上下文管理器与多进程池

27 投票

3 回答

9070 浏览

提问于 2025-04-18 13:05

假设你正在使用一个叫做 multiprocessing.Pool 的对象，并且在创建这个对象的时候，你用 initializer 参数传入了一个初始化函数，这个函数会在全局命名空间中创建一个资源。假设这个资源有一个上下文管理器。你该如何管理这个上下文管理的资源的生命周期呢？也就是说，这个资源需要在进程的整个生命周期内存在，但在结束时又要正确清理掉。

到目前为止，我的做法大致是这样的：

resource_cm = None
resource = None


def _worker_init(args):
    global resource
    resource_cm = open_resource(args)
    resource = resource_cm.__enter__()

从这里开始，池中的进程就可以使用这个资源了。到这里为止一切都很好。但是，处理清理工作就有点棘手，因为 multiprocessing.Pool 类并没有提供 destructor 或 deinitializer 这样的参数。

我想到的一个办法是使用 atexit 模块，在初始化函数中注册清理工作。大概是这样的：

def _worker_init(args):
    global resource
    resource_cm = open_resource(args)
    resource = resource_cm.__enter__()

    def _clean_up():
        resource_cm.__exit__()

    import atexit
    atexit.register(_clean_up)

这样做是否可行？有没有更简单的方法呢？

补充说明：atexit 似乎不太管用。至少在我上面使用的方式下，它没有效果，所以目前我还没有找到解决这个问题的方法。

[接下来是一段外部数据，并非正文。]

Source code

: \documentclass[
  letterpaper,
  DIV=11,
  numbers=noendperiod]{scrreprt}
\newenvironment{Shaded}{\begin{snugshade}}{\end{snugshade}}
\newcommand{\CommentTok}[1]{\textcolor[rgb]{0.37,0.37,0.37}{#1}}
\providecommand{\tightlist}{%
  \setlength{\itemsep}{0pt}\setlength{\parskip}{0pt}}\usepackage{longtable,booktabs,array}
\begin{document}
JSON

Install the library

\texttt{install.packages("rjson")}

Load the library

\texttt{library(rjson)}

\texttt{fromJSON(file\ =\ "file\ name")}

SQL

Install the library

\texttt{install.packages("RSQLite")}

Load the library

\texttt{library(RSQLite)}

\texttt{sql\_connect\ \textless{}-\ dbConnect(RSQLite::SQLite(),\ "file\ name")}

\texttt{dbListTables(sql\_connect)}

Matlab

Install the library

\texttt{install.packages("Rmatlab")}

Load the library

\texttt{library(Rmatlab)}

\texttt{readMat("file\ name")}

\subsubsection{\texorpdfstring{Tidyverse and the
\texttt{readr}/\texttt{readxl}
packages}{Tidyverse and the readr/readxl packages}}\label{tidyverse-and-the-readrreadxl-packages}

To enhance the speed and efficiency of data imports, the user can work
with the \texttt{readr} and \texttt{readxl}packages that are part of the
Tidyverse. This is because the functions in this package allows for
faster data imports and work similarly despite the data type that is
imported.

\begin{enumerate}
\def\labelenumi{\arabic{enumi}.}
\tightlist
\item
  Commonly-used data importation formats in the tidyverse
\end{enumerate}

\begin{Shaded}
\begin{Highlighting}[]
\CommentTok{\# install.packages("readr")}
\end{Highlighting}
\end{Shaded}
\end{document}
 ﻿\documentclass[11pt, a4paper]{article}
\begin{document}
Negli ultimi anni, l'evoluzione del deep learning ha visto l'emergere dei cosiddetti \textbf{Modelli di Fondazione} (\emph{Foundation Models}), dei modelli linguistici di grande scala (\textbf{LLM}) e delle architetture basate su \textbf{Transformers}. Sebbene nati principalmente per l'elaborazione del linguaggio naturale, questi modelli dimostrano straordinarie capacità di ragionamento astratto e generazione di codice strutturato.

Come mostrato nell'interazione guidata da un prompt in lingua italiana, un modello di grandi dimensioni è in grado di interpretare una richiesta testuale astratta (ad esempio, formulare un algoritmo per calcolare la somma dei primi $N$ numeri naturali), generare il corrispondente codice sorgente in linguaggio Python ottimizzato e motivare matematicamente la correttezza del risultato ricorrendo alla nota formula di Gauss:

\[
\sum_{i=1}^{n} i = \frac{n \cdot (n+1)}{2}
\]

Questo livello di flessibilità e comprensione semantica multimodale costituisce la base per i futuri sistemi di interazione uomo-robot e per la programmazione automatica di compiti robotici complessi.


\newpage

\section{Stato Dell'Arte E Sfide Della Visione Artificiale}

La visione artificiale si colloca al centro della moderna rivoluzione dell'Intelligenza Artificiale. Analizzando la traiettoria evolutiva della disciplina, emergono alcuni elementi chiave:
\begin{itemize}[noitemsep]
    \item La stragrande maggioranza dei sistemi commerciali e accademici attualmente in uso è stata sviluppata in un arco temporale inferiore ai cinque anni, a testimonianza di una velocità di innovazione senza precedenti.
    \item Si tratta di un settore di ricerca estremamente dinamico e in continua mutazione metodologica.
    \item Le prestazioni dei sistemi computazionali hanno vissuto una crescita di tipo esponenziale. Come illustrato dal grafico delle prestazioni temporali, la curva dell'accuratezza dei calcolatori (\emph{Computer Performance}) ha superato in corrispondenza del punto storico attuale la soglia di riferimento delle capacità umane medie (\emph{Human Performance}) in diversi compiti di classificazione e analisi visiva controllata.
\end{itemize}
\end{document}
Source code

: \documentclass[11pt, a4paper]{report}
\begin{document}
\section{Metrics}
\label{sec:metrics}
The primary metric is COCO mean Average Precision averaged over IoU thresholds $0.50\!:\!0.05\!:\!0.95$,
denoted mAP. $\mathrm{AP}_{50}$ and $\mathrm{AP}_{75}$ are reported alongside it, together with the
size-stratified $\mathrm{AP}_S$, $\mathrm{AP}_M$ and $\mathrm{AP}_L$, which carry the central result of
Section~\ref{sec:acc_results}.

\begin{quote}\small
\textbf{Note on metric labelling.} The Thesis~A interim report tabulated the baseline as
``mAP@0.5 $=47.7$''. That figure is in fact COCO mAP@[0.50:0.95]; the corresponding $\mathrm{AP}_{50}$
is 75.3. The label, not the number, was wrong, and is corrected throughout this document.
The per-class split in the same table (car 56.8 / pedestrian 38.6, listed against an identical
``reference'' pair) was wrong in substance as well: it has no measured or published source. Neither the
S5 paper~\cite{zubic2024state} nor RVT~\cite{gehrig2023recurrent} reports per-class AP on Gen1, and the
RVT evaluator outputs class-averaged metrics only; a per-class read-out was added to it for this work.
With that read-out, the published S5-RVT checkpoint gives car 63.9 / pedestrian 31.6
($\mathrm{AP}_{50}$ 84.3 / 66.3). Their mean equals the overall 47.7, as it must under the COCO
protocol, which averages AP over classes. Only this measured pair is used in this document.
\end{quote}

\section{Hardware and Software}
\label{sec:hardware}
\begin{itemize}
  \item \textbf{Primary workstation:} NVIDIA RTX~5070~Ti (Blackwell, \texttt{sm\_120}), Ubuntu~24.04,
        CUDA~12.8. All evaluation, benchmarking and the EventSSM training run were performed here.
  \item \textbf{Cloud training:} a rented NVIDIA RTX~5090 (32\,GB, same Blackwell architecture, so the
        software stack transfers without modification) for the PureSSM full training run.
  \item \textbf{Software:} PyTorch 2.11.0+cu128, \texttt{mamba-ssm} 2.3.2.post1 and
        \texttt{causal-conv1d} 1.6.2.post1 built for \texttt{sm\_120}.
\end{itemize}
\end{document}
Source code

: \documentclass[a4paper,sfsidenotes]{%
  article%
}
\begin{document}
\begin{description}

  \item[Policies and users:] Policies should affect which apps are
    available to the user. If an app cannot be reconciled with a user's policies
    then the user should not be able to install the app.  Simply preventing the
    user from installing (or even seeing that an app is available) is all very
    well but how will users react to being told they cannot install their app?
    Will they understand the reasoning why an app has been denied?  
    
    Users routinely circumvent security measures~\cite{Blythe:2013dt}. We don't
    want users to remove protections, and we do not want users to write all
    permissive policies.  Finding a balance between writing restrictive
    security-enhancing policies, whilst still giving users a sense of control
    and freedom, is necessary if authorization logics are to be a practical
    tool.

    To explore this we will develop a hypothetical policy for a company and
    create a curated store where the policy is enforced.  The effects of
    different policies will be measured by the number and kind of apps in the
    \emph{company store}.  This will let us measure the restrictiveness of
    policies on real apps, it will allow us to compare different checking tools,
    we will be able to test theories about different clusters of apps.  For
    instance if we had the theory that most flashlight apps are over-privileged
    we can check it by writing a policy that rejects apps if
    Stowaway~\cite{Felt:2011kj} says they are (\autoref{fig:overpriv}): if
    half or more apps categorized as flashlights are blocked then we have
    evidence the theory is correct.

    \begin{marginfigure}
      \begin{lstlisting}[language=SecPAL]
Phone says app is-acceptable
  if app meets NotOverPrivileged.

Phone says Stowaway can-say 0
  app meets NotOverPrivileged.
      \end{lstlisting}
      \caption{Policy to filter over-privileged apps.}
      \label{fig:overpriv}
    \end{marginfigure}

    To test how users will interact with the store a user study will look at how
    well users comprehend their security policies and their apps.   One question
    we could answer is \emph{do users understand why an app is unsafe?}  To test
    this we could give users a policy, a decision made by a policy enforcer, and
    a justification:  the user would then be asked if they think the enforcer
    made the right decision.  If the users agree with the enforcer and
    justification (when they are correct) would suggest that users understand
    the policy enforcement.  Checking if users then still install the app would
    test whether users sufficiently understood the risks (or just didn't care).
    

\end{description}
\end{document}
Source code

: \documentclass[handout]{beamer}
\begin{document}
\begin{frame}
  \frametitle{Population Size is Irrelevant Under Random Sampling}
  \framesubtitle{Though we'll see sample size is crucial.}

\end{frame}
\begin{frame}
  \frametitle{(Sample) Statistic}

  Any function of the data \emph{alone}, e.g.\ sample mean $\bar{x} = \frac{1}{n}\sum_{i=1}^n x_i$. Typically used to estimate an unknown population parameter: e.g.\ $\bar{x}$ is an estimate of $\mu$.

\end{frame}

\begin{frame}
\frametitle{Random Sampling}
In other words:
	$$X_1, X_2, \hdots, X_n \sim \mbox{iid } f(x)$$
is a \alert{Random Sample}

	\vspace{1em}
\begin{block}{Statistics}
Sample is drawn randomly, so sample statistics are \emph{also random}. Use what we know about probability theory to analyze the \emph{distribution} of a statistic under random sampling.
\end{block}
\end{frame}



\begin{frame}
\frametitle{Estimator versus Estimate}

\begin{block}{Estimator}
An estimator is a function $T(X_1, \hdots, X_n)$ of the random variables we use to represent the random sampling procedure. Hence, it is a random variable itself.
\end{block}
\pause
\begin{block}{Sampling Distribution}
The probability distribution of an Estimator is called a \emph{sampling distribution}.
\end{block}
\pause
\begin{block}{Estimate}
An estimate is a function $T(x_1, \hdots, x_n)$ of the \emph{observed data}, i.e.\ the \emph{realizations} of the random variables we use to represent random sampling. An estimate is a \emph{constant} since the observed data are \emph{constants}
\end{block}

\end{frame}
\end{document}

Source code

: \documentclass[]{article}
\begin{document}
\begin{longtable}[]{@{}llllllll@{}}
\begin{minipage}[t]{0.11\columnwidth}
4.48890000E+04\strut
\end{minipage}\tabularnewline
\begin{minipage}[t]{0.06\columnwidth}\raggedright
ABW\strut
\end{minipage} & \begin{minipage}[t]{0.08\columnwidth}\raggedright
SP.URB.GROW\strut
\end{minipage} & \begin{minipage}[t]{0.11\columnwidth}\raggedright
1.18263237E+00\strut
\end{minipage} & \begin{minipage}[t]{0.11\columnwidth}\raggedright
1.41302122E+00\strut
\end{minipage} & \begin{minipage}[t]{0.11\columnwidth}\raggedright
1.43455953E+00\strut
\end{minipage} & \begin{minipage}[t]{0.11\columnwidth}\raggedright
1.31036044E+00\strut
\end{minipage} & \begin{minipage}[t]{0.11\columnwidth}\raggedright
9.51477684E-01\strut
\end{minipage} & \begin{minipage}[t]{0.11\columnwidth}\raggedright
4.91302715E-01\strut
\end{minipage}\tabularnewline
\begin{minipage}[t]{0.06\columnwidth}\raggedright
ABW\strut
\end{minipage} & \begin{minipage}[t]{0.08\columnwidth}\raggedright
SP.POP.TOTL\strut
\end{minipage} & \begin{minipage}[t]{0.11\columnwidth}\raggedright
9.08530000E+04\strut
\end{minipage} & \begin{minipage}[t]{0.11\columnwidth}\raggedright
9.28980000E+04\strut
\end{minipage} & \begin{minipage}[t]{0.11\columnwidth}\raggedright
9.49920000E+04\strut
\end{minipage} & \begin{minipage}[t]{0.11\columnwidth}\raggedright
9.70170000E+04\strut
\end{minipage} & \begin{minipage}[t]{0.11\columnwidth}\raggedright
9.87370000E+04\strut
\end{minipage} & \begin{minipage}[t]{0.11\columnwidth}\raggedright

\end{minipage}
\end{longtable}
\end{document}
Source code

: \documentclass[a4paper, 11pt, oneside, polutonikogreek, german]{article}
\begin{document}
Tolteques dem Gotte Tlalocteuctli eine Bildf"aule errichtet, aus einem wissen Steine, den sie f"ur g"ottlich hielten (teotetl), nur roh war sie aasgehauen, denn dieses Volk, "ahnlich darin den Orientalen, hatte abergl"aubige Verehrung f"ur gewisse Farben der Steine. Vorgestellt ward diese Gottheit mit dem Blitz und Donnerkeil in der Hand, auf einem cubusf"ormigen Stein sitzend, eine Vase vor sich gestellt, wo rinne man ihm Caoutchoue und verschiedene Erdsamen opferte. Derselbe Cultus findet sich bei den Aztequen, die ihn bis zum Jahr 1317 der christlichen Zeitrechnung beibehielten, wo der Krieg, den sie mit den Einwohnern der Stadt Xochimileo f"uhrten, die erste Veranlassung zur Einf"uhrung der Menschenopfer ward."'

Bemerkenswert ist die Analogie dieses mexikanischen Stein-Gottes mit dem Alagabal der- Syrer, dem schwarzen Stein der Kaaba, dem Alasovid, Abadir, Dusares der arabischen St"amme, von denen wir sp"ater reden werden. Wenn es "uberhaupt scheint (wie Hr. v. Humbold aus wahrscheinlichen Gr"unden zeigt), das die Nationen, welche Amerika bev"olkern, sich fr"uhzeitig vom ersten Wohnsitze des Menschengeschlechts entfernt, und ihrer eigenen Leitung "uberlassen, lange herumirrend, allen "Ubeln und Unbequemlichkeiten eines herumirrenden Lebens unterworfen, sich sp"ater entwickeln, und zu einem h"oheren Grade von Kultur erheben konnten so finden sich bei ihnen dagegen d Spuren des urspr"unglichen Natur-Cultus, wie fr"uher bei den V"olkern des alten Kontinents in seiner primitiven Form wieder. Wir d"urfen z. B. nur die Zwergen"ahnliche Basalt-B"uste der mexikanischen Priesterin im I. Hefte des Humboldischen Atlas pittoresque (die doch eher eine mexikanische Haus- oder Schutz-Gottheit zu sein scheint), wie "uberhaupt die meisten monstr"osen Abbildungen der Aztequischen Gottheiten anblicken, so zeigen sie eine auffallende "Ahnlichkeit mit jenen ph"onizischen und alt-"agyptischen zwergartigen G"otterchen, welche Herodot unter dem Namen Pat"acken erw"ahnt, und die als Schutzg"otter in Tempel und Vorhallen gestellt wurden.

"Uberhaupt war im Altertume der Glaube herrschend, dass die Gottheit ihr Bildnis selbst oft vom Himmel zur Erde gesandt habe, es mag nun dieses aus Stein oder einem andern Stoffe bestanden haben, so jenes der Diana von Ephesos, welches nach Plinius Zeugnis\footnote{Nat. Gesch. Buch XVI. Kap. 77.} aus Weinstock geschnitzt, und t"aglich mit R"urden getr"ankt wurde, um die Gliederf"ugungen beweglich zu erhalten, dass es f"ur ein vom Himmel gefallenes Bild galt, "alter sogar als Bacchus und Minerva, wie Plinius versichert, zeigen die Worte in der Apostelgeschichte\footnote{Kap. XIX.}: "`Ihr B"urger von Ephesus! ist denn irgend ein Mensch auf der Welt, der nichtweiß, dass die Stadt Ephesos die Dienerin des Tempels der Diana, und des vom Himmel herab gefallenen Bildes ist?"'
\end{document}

资源管理资源清理多进程进程池上下文管理器生命周期管理清理工作初始化函数

3 个回答

这是我想到的一个解决方案。它使用了billiard，这是Python的多进程包的一个分支。这个方案需要用到一个私有的API Worker._ensure_messages_consumed，所以我不建议在生产环境中使用这个方案。我只是为了一个小项目需要这个，所以对我来说就足够了。使用这个方案要自己承担风险。

from billiard import pool
from billiard.pool import Pool, Worker

class SafeWorker(Worker):
    # this function is called just before a worker process exits
    def _ensure_messages_consumed(self, *args, **kwargs):
        # Not necessary, but you can move `Pool.initializer` logic here if you want.
        out = super()._ensure_messages_consumed(*args, **kwargs)
        # Do clean up work here
        return out

class SafePool(Pool):
    Worker = SafeWorker

我尝试的另一个方案是把我的清理逻辑实现为一个信号处理器，但这个方法不行，因为multiprocessing和billiard都使用exit()来结束它们的工作进程。我不太确定atexit是怎么工作的，但这可能就是这个方法不奏效的原因。

回答于 2025-04-18 由 Python大师

分享举报

你可以创建一个新的类，继承自 Process，并重写它的 run() 方法，这样在程序退出之前就可以进行一些清理工作。接着，你还需要创建一个新的类，继承自 Pool，让它使用你刚刚创建的那个新的进程类：

from multiprocessing import Process
from multiprocessing.pool import Pool

class SafeProcess(Process):
    """ Process that will cleanup before exit """
    def run(self, *args, **kw):
        result = super().run(*args, **kw)
        # cleanup however you want here
        return result


class SafePool(Pool):
    Process = SafeProcess


pool = SafePool(4)  # use it as standard Pool

回答于 2025-04-18 由 Python大师

分享举报

首先，这个问题真不错！我在multiprocessing的代码里稍微研究了一下，发现了一种解决方法：

当你启动一个multiprocessing.Pool时，内部会为池中的每个成员创建一个multiprocessing.Process对象。当这些子进程启动时，它们会调用一个叫_bootstrap的函数，内容大致如下：

def _bootstrap(self):
    from . import util
    global _current_process
    try:
        # ... (stuff we don't care about)
        util._finalizer_registry.clear()
        util._run_after_forkers()
        util.info('child process calling self.run()')
        try:
            self.run()
            exitcode = 0 
        finally:
            util._exit_function()
        # ... (more stuff we don't care about)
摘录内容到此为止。